#### Assignment
Among the lines below, which ones contain the word "DecValTok"? Copy every such line.

#### Extracted material

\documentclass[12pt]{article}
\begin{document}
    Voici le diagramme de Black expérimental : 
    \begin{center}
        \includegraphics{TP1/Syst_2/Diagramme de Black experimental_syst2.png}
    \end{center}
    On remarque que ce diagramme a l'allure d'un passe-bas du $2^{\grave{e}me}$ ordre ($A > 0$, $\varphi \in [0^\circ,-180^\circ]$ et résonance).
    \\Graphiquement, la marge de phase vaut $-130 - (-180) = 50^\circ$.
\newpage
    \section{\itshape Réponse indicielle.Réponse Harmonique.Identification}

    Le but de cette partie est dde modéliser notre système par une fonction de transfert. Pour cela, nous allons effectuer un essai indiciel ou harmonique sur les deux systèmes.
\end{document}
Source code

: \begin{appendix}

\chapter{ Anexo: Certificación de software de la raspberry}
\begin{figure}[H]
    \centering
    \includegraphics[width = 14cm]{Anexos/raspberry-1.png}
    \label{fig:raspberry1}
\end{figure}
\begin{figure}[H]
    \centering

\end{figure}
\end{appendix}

--

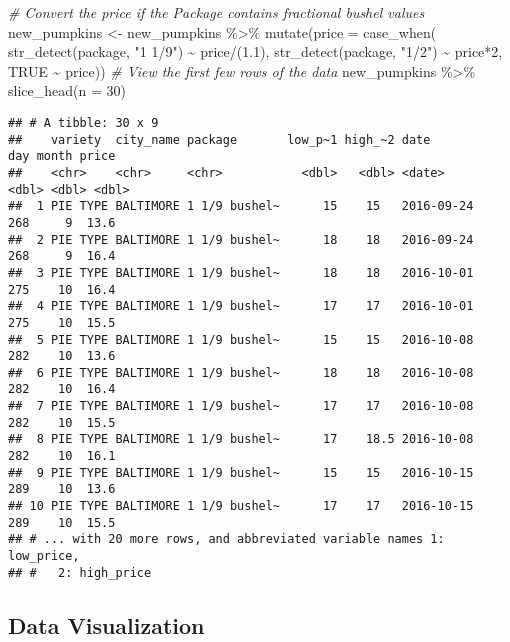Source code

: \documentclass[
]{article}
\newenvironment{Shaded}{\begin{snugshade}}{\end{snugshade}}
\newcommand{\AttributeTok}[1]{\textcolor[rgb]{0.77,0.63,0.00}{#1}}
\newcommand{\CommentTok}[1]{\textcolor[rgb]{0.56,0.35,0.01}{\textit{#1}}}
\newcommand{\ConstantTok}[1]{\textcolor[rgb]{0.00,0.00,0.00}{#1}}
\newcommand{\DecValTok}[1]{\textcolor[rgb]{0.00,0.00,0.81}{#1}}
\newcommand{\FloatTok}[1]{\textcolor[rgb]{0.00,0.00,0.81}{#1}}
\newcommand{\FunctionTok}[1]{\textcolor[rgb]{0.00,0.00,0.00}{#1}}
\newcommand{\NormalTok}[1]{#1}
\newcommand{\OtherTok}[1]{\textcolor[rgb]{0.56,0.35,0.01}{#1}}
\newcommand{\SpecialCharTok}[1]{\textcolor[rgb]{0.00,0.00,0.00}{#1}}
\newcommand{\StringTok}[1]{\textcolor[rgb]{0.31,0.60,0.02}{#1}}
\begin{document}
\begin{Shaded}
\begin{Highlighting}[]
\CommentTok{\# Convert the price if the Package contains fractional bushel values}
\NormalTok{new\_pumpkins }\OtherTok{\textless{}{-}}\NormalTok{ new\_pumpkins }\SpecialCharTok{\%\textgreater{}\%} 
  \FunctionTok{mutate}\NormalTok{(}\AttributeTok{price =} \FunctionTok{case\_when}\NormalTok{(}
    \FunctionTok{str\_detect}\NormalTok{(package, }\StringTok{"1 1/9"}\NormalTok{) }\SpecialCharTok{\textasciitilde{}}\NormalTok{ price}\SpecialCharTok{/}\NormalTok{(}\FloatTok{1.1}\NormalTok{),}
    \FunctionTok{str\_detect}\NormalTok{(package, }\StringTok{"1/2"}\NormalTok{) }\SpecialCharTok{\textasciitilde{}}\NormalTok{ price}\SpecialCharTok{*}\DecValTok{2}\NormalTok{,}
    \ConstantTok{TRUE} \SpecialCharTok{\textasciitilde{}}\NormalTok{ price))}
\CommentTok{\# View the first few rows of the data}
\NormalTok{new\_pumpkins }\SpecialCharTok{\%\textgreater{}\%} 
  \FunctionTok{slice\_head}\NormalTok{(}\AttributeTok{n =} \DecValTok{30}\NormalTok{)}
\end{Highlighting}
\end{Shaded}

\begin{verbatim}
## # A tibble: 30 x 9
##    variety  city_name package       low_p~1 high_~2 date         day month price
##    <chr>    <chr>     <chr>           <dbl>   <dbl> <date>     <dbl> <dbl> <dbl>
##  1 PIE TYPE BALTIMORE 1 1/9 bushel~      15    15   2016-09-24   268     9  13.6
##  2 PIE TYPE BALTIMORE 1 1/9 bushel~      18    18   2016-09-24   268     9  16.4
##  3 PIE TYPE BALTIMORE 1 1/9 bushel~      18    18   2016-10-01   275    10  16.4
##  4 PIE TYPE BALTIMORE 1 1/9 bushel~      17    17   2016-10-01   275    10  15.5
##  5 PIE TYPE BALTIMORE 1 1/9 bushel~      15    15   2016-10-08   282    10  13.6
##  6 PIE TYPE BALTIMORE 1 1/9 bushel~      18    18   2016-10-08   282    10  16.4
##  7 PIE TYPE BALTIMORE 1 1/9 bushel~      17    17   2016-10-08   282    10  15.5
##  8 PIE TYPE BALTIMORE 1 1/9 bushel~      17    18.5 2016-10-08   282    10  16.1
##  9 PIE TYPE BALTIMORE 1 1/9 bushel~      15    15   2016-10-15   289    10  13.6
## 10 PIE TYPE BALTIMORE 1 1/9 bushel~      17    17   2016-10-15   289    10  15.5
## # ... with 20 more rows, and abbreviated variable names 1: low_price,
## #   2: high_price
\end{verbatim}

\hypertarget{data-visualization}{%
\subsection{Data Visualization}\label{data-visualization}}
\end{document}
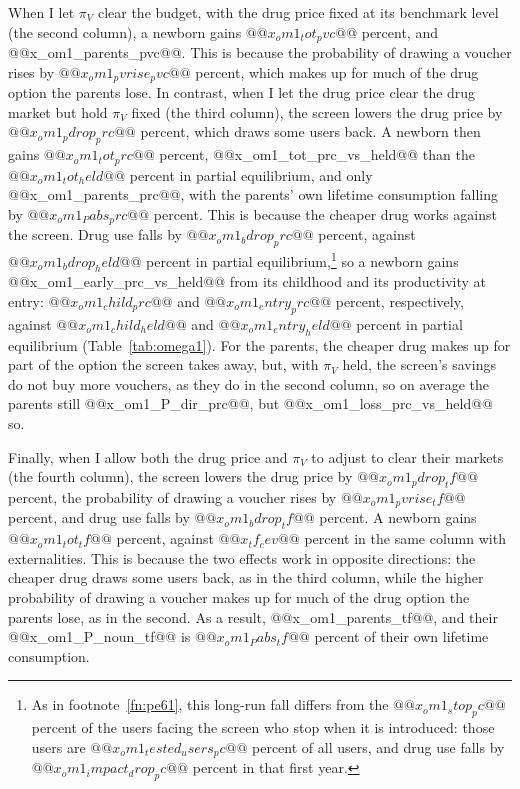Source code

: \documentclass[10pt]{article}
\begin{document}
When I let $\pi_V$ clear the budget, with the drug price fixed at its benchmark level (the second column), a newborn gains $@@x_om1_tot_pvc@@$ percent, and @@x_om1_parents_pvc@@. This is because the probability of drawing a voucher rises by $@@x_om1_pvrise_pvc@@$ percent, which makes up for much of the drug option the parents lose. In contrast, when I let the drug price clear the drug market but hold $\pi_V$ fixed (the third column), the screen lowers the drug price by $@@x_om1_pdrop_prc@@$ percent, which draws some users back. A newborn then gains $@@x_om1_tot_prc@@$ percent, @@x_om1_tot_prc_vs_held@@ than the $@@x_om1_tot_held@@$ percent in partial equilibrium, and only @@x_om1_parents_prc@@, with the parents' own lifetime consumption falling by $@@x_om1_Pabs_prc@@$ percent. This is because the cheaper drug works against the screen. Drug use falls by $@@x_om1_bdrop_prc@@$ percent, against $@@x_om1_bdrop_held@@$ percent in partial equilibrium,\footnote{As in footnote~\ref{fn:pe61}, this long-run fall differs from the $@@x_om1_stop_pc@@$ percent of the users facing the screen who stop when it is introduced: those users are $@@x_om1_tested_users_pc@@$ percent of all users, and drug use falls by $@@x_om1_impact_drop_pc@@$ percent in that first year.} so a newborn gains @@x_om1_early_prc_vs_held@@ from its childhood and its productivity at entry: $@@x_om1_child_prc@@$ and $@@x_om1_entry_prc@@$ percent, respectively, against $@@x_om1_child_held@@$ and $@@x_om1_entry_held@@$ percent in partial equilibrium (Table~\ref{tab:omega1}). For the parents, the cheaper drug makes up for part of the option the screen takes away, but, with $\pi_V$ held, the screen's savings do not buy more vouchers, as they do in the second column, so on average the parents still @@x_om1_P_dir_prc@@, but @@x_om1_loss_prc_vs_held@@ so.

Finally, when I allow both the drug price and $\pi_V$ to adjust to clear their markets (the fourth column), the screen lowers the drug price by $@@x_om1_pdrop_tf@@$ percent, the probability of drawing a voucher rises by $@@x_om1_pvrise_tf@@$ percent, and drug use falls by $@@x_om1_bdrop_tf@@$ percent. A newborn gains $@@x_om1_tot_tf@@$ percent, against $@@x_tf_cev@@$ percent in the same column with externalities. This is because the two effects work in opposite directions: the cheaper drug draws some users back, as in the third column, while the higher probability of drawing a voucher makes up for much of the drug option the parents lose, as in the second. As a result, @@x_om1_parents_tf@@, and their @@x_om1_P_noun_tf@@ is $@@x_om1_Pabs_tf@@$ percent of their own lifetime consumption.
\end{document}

#### Response below
\newcommand{\DecValTok}[1]{\textcolor[rgb]{0.00,0.00,0.81}{#1}}
    \FunctionTok{str\_detect}\NormalTok{(package, }\StringTok{"1/2"}\NormalTok{) }\SpecialCharTok{\textasciitilde{}}\NormalTok{ price}\SpecialCharTok{*}\DecValTok{2}\NormalTok{,}
  \FunctionTok{slice\_head}\NormalTok{(}\AttributeTok{n =} \DecValTok{30}\NormalTok{)}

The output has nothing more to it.